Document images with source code
__________

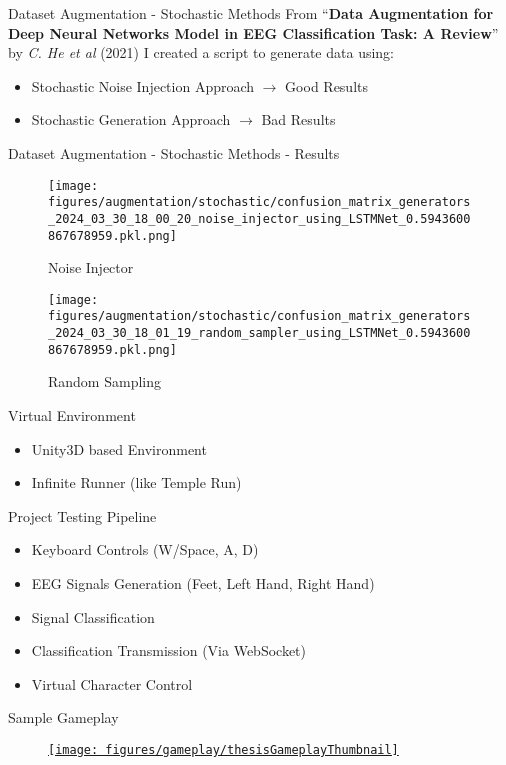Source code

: \begin{frame}{Dataset Augmentation - Stochastic Methods}
    From ``\textbf{Data Augmentation for Deep Neural Networks Model in EEG Classification Task: A Review}'' by \textit{C. He et al} (2021) I created a script to generate data using:
    \begin{itemize}
        \item Stochastic Noise Injection Approach $\rightarrow{}$ Good Results
        \item Stochastic Generation Approach $\rightarrow{}$ Bad Results
    \end{itemize}
\end{frame}
\begin{frame}{Dataset Augmentation - Stochastic Methods - Results}
    \begin{minipage}{0.49\textwidth}
        \begin{figure}[htpb!]
            \centering
            \texttt{[image: figures/augmentation/stochastic/confusion\_matrix\_generators\_2024\_03\_30\_18\_00\_20\_noise\_injector\_using\_LSTMNet\_0.5943600867678959.pkl.png]}
            \caption{Noise Injector}
        \end{figure}
    \end{minipage}
    \begin{minipage}{0.49\textwidth}
        \begin{figure}[htpb!]
            \centering
            \texttt{[image: figures/augmentation/stochastic/confusion\_matrix\_generators\_2024\_03\_30\_18\_01\_19\_random\_sampler\_using\_LSTMNet\_0.5943600867678959.pkl.png]}
            \caption{Random Sampling}
        \end{figure}
    \end{minipage}
\end{frame}

\begin{frame}{Virtual Environment}
\begin{itemize}
    \item Unity3D based Environment
    \item Infinite Runner (like Temple Run)
\end{itemize}
\end{frame}

\begin{frame}{Project Testing Pipeline}
    \begin{itemize}
        \item Keyboard Controls (W/Space, A, D)
        \item EEG Signals Generation (Feet, Left Hand, Right Hand)
        \item Signal Classification
        \item Classification Transmission (Via WebSocket)
        \item Virtual Character Control
    \end{itemize}
\end{frame}

\begin{frame}{Sample Gameplay}
    \begin{figure}[htpb!]
        \centering
        \href{https://youtu.be/3T2kwwnvs3c}{%
        \texttt{[image: figures/gameplay/thesisGameplayThumbnail]}%
        }
    \end{figure}
\end{frame}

__________

▸ **What is expected**
Print verbatim every line above, apart from the pictures.

▸ **Task answer**
Source code

: \begin{frame}{Dataset Augmentation - Stochastic Methods}
    From ``\textbf{Data Augmentation for Deep Neural Networks Model in EEG Classification Task: A Review}'' by \textit{C. He et al} (2021) I created a script to generate data using:
    \begin{itemize}
        \item Stochastic Noise Injection Approach $\rightarrow{}$ Good Results
        \item Stochastic Generation Approach $\rightarrow{}$ Bad Results
    \end{itemize}
\end{frame}
\begin{frame}{Dataset Augmentation - Stochastic Methods - Results}
    \begin{minipage}{0.49\textwidth}
        \begin{figure}[htpb!]
            \centering
            \texttt{[image: figures/augmentation/stochastic/confusion\_matrix\_generators\_2024\_03\_30\_18\_00\_20\_noise\_injector\_using\_LSTMNet\_0.5943600867678959.pkl.png]}
            \caption{Noise Injector}
        \end{figure}
    \end{minipage}
    \begin{minipage}{0.49\textwidth}
        \begin{figure}[htpb!]
            \centering
            \texttt{[image: figures/augmentation/stochastic/confusion\_matrix\_generators\_2024\_03\_30\_18\_01\_19\_random\_sampler\_using\_LSTMNet\_0.5943600867678959.pkl.png]}
            \caption{Random Sampling}
        \end{figure}
    \end{minipage}
\end{frame}

\begin{frame}{Virtual Environment}
\begin{itemize}
    \item Unity3D based Environment
    \item Infinite Runner (like Temple Run)
\end{itemize}
\end{frame}

\begin{frame}{Project Testing Pipeline}
    \begin{itemize}
        \item Keyboard Controls (W/Space, A, D)
        \item EEG Signals Generation (Feet, Left Hand, Right Hand)
        \item Signal Classification
        \item Classification Transmission (Via WebSocket)
        \item Virtual Character Control
    \end{itemize}
\end{frame}

\begin{frame}{Sample Gameplay}
    \begin{figure}[htpb!]
        \centering
        \href{https://youtu.be/3T2kwwnvs3c}{%
        \texttt{[image: figures/gameplay/thesisGameplayThumbnail]}%
        }
    \end{figure}
\end{frame}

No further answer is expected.